Jun 20, 2008

Reconciliations

I am not sure how to describe Anna’s approach to religion. Reverence is perhaps the right term. She thinks there is no greater moral code than the Christian; that the Catholic Church has saved Greek and Roman civilization from the barbarians; and Poland from communism; that God is a kind of personification of all goodness; that priests are somehow wise because of all the books they have read.

(I can’t resist an footnote about priests’ books. In Iwaszkiewicz’s “Mother Joanna of the Angels” the tsadik says to the priest, who had come to ask about demons: “Would you have me give you in fifteen minutes everything it has taken me a lifetime to learn?” In his voice is derision, but it is also quite bitter, for he means (but neither says nor perhaps realizes): “I have spent a lifetime poring over these books and still understand nothing”. In other words, “I have wasted my life”).

Anna goes to church every Sunday with the man with whom she lives in sin. He is not the father of her children and is otherwise married with two of his own. How she reconciles her religiosity and her life with her admiration, indeed, submission to, the teachings of the greatest and most moral force on the planet is totally beyond me. Just as was beyond me Peggy’s readiness to have an affair with me, even as she argued, in between bouts of love making, in favor of the existence and goodness of the Almighty Christian God.
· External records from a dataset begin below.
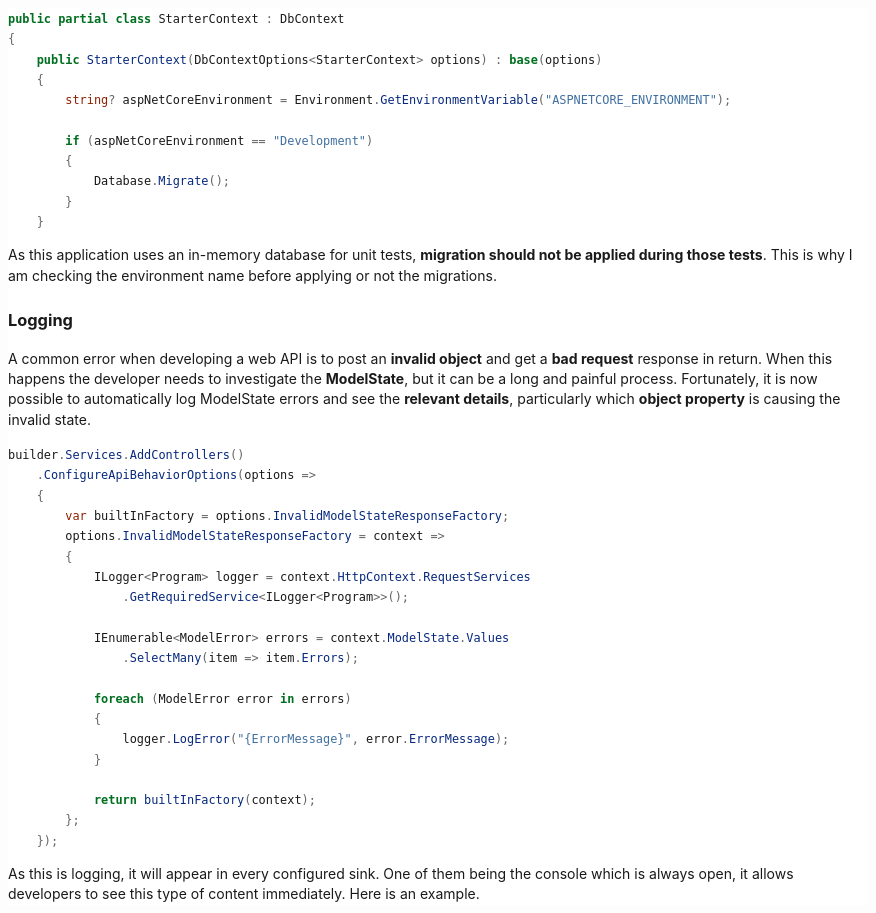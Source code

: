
 ```csharp
public partial class StarterContext : DbContext
{
    public StarterContext(DbContextOptions<StarterContext> options) : base(options)
    {
        string? aspNetCoreEnvironment = Environment.GetEnvironmentVariable("ASPNETCORE_ENVIRONMENT");

        if (aspNetCoreEnvironment == "Development")
        {
            Database.Migrate();
        }
    }
```

As this application uses an in-memory database for unit tests, **migration should not be applied during those tests**. This is why I am checking the environment 
name before applying or not the migrations.

### Logging

A common error when developing a web API is to post an **invalid object** and get a **bad request** response in return. When this happens the developer 
needs to investigate the **ModelState**, but it can be a long and painful process. Fortunately, it is now possible to automatically log ModelState errors and
see the **relevant details**, particularly which **object property** is causing the invalid state.

```csharp
builder.Services.AddControllers()
    .ConfigureApiBehaviorOptions(options =>
    {
        var builtInFactory = options.InvalidModelStateResponseFactory;
        options.InvalidModelStateResponseFactory = context =>
        {
            ILogger<Program> logger = context.HttpContext.RequestServices
                .GetRequiredService<ILogger<Program>>();

            IEnumerable<ModelError> errors = context.ModelState.Values
                .SelectMany(item => item.Errors);

            foreach (ModelError error in errors)
            {
                logger.LogError("{ErrorMessage}", error.ErrorMessage);
            }

            return builtInFactory(context);
        };
    });
```

As this is logging, it will appear in every configured sink. One of them being the console which is always open, it allows developers to see this 
type of content immediately. Here is an example.
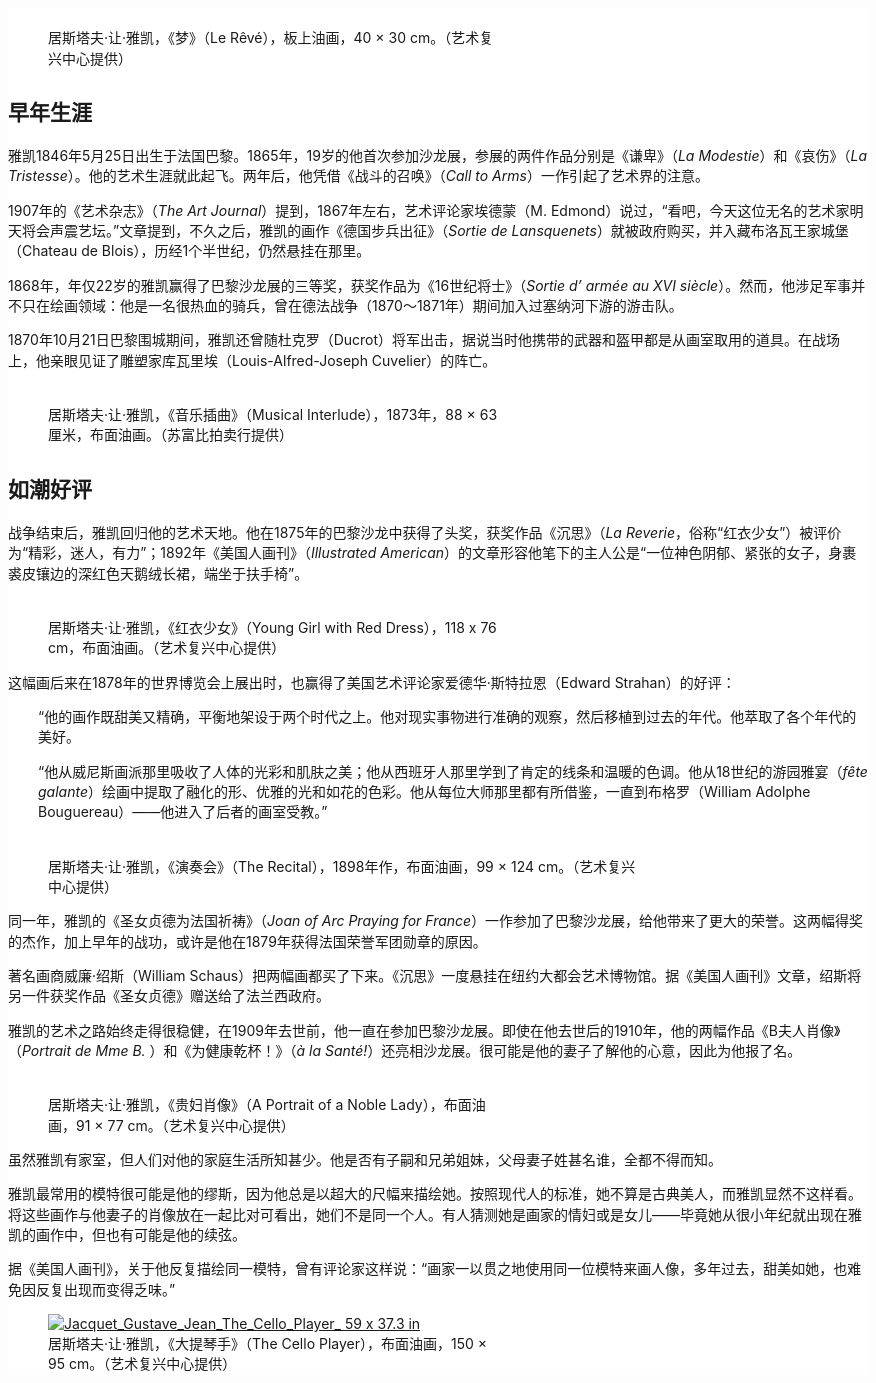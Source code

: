 <figure id="attachment_10891291" aria-describedby="caption-attachment-10891291" style="width: 450px" class="wp-caption aligncenter"><a target="_blank" href="https://i.epochtimes.com/assets/uploads/2018/12/da0bf0cd777430668c0aa9529c6fd720.jpg"><img class="size-medium wp-image-10891291" src="https://i.epochtimes.com/assets/uploads/2018/12/da0bf0cd777430668c0aa9529c6fd720-450x592.jpg" alt="" width="450" b="592" /></a><figcaption id="caption-attachment-10891291" class="wp-caption-text">居斯塔夫·让·雅凯，《梦》（Le Rêvé），板上油画，40 × 30 cm。（艺术复兴中心提供）</figcaption></figure>
<h2>早年生涯</h2>
<p>雅凯1846年5月25日出生于法国巴黎。1865年，19岁的他首次参加沙龙展，参展的两件作品分别是《谦卑》（<em>La Modestie</em>）和《哀伤》（<em>La Tristesse</em>）。他的艺术生涯就此起飞。两年后，他凭借《战斗的召唤》（<em>Call to Arms</em>）一作引起了艺术界的注意。</p>
<p>1907年的《艺术杂志》（<em>The Art Journal</em>）提到，1867年左右，艺术评论家埃德蒙（M. Edmond）说过，“看吧，今天这位无名的艺术家明天将会声震艺坛。”文章提到，不久之后，雅凯的画作《德国步兵出征》（<em>Sortie de Lansquenets</em>）就被政府购买，并入藏布洛瓦王家城堡（Chateau de Blois），历经1个半世纪，仍然悬挂在那里。</p>
<p>1868年，年仅22岁的雅凯赢得了巴黎沙龙展的三等奖，获奖作品为《16世纪将士》（<em>Sortie d&#8217; armée au XVI siècle</em>）。然而，他涉足军事并不只在绘画领域：他是一名很热血的骑兵，曾在德法战争（1870～1871年）期间加入过塞纳河下游的游击队。</p>
<p>1870年10月21日巴黎围城期间，雅凯还曾随杜克罗（Ducrot）将军出击，据说当时他携带的武器和盔甲都是从画室取用的道具。在战场上，他亲眼见证了雕塑家库瓦里埃（Louis-Alfred-Joseph Cuvelier）的阵亡。</p>
<figure id="attachment_10891292" aria-describedby="caption-attachment-10891292" style="width: 450px" class="wp-caption aligncenter"><a target="_blank" href="https://i.epochtimes.com/assets/uploads/2018/12/Jacquet_Gustave_Jean_Musical_Interlude_1873_34.75x24.75in_oil-on-canvas.jpg"><img class="size-medium wp-image-10891292" src="https://i.epochtimes.com/assets/uploads/2018/12/Jacquet_Gustave_Jean_Musical_Interlude_1873_34.75x24.75in_oil-on-canvas-450x642.jpg" alt="" width="450" b="642" /></a><figcaption id="caption-attachment-10891292" class="wp-caption-text">居斯塔夫·让·雅凯，《音乐插曲》（Musical Interlude），1873年，88 × 63厘米，布面油画。（苏富比拍卖行提供）</figcaption></figure>
<h2>如潮好评</h2>
<p>战争结束后，雅凯回归他的艺术天地。他在1875年的巴黎沙龙中获得了头奖，获奖作品《沉思》（<em>La Reverie</em>，俗称“红衣少女”）被评价为“精彩，迷人，有力”；1892年《美国人画刊》（<em>Illustrated American</em>）的文章形容他笔下的主人公是“一位神色阴郁、紧张的女子，身裹裘皮镶边的深红色天鹅绒长裙，端坐于扶手椅”。</p>
<figure id="attachment_10884758" aria-describedby="caption-attachment-10884758" style="width: 450px" class="wp-caption aligncenter"><a target="_blank" href="https://i.epochtimes.com/assets/uploads/2018/12/Jacquet_Young_Girl_with_Red_Dress_24x30-huge.jpg"><img class="size-medium wp-image-10884758" src="https://i.epochtimes.com/assets/uploads/2018/12/Jacquet_Young_Girl_with_Red_Dress_24x30-huge-450x549.jpg" alt="" width="450" b="549" /></a><figcaption id="caption-attachment-10884758" class="wp-caption-text">居斯塔夫·让·雅凯，《红衣少女》（Young Girl with Red Dress），118 x 76 cm，布面油画。（艺术复兴中心提供）</figcaption></figure>
<p>这幅画后来在1878年的世界博览会上展出时，也赢得了美国艺术评论家爱德华·斯特拉恩（Edward Strahan）的好评：</p>
<p style="padding-left: 30px;">“他的画作既甜美又精确，平衡地架设于两个时代之上。他对现实事物进行准确的观察，然后移植到过去的年代。他萃取了各个年代的美好。</p>
<p style="padding-left: 30px;">“他从威尼斯画派那里吸收了人体的光彩和肌肤之美；他从西班牙人那里学到了肯定的线条和温暖的色调。他从18世纪的游园雅宴（<em>fête galante</em>）绘画中提取了融化的形、优雅的光和如花的色彩。他从每位大师那里都有所借鉴，一直到<ahref="https://github.com/19920513/djy/blob/master/gb/tag/%E5%B8%83%E6%A0%BC%E7%BD%97.md#1">布格罗</a>（William Adolphe Bouguereau）——他进入了后者的画室受教。”</p>
<figure id="attachment_10884760" aria-describedby="caption-attachment-10884760" style="width: 600px" class="wp-caption aligncenter"><a target="_blank" href="https://i.epochtimes.com/assets/uploads/2018/12/the_recital-huge.jpg"><img class="wp-image-10884760 size-large" src="https://i.epochtimes.com/assets/uploads/2018/12/the_recital-huge-600x455.jpg" alt="" width="600" b="455" /></a><figcaption id="caption-attachment-10884760" class="wp-caption-text">居斯塔夫·让·雅凯，《演奏会》（The Recital），1898年作，布面油画，99 × 124 cm。（艺术复兴中心提供）</figcaption></figure>
<p>同一年，雅凯的《圣女贞德为法国祈祷》（<em>Joan of Arc Praying for France</em>）一作参加了巴黎沙龙展，给他带来了更大的荣誉。这两幅得奖的杰作，加上早年的战功，或许是他在1879年获得法国荣誉军团勋章的原因。</p>
<p>著名画商威廉·绍斯（William Schaus）把两幅画都买了下来。《沉思》一度悬挂在纽约大都会艺术博物馆。据《美国人画刊》文章，绍斯将另一件获奖作品《圣女贞德》赠送给了法兰西政府。</p>
<p>雅凯的艺术之路始终走得很稳健，在1909年去世前，他一直在参加巴黎沙龙展。即使在他去世后的1910年，他的两幅作品《B夫人肖像》（<em>Portrait de Mme B.</em> ）和《为健康乾杯！》（<em>à la Santé!</em>）还亮相沙龙展。很可能是他的妻子了解他的心意，因此为他报了名。</p>
<figure id="attachment_10884752" aria-describedby="caption-attachment-10884752" style="width: 450px" class="wp-caption aligncenter"><a target="_blank" href="https://i.epochtimes.com/assets/uploads/2018/12/26833.jpg"><img class="size-medium wp-image-10884752" src="https://i.epochtimes.com/assets/uploads/2018/12/26833-450x545.jpg" alt="" width="450" b="545" /></a><figcaption id="caption-attachment-10884752" class="wp-caption-text">居斯塔夫·让·雅凯，《贵妇肖像》（A Portrait of a Noble Lady），布面油画，91 × 77 cm。（艺术复兴中心提供）</figcaption></figure>
<p>虽然雅凯有家室，但人们对他的家庭生活所知甚少。他是否有子嗣和兄弟姐妹，父母妻子姓甚名谁，全都不得而知。</p>
<p>雅凯最常用的模特很可能是他的缪斯，因为他总是以超大的尺幅来描绘她。按照现代人的标准，她不算是古典美人，而雅凯显然不这样看。将这些画作与他妻子的肖像放在一起比对可看出，她们不是同一个人。有人猜测她是画家的情妇或是女儿——毕竟她从很小年纪就出现在雅凯的画作中，但也有可能是他的续弦。</p>
<p>据《美国人画刊》，关于他反复描绘同一模特，曾有评论家这样说：“画家一以贯之地使用同一位模特来画人像，多年过去，甜美如她，也难免因反复出现而变得乏味。”</p>
<figure id="attachment_10891295" aria-describedby="caption-attachment-10891295" style="width: 450px" class="wp-caption aligncenter"><a target="_blank" href="https://i.epochtimes.com/assets/uploads/2018/12/Jacquet_Gustave_Jean_The_Cello_Player_-59-x-37.3-in.jpg"><img class="size-medium wp-image-10891295" src="https://i.epochtimes.com/assets/uploads/2018/12/Jacquet_Gustave_Jean_The_Cello_Player_-59-x-37.3-in-450x716.jpg" alt="Jacquet_Gustave_Jean_The_Cello_Player_ 59 x 37.3 in" width="450" b="716" /></a><figcaption id="caption-attachment-10891295" class="wp-caption-text">居斯塔夫·让·雅凯，《大提琴手》（The Cello Player），布面油画，150 × 95 cm。（艺术复兴中心提供）</figcaption></figure>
The very same god which condemned expressly what she was doing so well: adultery and the desiring of another woman’s man.

(Peggy in the end married a Jew. Is it surprising? Would I be more surprised if she married a Buddhist? Is it really different from Kazik, an accomplished pianist and a part-time classical musician, who married a girl with a strong and exclusive taste for Lionel Richie and such? Am I single because I do not see sufficient value in sex to put up with Lionel Richie as the other man in the bedroom?)

How do these people do it? How do they manage to go to church and pray and praise the superior moral code with their lips and then – turn around and not comply? I haven’t asked them because I always assumed they would be put on the spot, hurt, and perhaps offended. But maybe I am wrong. Perhaps there is an answer, perhaps they have found it.